The main goal of the crime scene inspection is to collect physical evidence. Gardner (2012) writes, “Unlike testimonial evidence, physical evidence does not lie” (p. 21). However, physical evidence may be misinterpreted, which is why documenting the context is as important as collecting it. Upon arrival, the crime scene investigator should evaluate the security level and protection of the scene and change something if he or she finds them insufficient.
A so-called “walk-through” (Miller & Braswell, 2010, p. 119) is to be performed to assess if some physical evidence requires immediate action and prepare a preliminary reconstruction theory. Next, crime scene documentation starts. It is an ongoing and the most time-consuming component of the crime scene investigation (Gardner, 2012). Documentation implies describing and depicting every possibly relevant detail. Miller and Braswell (2010) point out four parts of such documentation: taking notes, taking pictures, filming, and sketching. All four should be present, as they are not interchangeable. Finally, the stage of physical evidence collection begins (although the stage of documentation does not stop but continues throughout the crime scene investigation).
Based on the variety of types and characteristics of physical evidence, there is a wide range of ways and tools to collect and preserve it. Priority should be given to fragile and perishable objects. Items must always be packaged separately to prevent cross-contamination, but the connection between them, if present in the scene, should be documented (in photographs, written description, etc.).The main principle of collecting physical evidence is to preserve objects in an adequate state for analysis to establish a particular factual knowledge about the crime scene and what happened in it.
The goal of an investigation is to establish the truth about a crime—who committed it, how, and why.
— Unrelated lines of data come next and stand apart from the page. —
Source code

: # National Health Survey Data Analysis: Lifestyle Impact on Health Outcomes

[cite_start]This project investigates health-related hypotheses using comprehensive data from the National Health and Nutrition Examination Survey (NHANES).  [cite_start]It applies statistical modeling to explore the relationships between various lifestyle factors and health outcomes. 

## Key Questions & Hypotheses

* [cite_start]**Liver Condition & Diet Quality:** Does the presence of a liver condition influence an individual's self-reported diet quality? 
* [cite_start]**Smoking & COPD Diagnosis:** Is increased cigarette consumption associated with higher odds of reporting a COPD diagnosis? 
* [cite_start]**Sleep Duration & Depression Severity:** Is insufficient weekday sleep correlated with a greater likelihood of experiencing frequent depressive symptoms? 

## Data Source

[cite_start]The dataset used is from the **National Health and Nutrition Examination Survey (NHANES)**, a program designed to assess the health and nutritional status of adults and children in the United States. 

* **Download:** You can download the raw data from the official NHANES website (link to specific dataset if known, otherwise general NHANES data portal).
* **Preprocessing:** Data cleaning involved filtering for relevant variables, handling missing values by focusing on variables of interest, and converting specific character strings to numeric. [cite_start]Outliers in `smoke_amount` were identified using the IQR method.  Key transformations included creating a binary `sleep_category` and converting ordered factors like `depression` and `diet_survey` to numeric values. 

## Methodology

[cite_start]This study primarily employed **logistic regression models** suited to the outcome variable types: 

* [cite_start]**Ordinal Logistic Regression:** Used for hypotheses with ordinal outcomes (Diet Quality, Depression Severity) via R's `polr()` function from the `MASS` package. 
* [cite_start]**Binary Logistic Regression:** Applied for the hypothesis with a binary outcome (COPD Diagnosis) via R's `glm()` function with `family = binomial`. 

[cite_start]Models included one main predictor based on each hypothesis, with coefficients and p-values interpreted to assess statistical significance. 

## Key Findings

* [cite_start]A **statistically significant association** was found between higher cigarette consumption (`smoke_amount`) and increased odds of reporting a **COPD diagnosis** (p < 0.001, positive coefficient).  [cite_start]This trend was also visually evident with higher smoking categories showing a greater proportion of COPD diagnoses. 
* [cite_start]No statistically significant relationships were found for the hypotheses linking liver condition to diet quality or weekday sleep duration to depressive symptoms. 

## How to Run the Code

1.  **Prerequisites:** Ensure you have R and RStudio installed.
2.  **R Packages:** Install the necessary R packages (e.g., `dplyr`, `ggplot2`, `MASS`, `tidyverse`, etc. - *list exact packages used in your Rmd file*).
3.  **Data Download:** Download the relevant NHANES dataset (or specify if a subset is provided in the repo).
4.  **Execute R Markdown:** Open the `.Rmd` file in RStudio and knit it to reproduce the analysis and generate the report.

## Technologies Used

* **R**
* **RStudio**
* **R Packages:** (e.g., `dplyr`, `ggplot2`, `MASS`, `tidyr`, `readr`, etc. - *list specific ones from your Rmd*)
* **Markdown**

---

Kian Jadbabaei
A crime scene if the first place to look for theories in this regard as well as for evidence. To take from the crime scene as many valuable data as it can offer, the first emergency service employees who arrive at it should make sure that it is safe and preserved. Then, investigators should document as much relevant information about the scene as possible and collect physical evidence for further laboratory analyses. This approach is to ensure obtaining accurate factual data from a crime scene.
Gardner, R. M. (2012). Practical crime scene processing and investigation. Boca Raton, FL: CRC Press.
Hess, K. M., Orthmann, C. H., & Cho, H. L. (2016). Criminal investigation. Boston, MA: Cengage Learning.
Miller, L. S., & Braswell, M. C. (2010). Crime scene investigation. Amsterdam, Netherlands: Elsevier Science.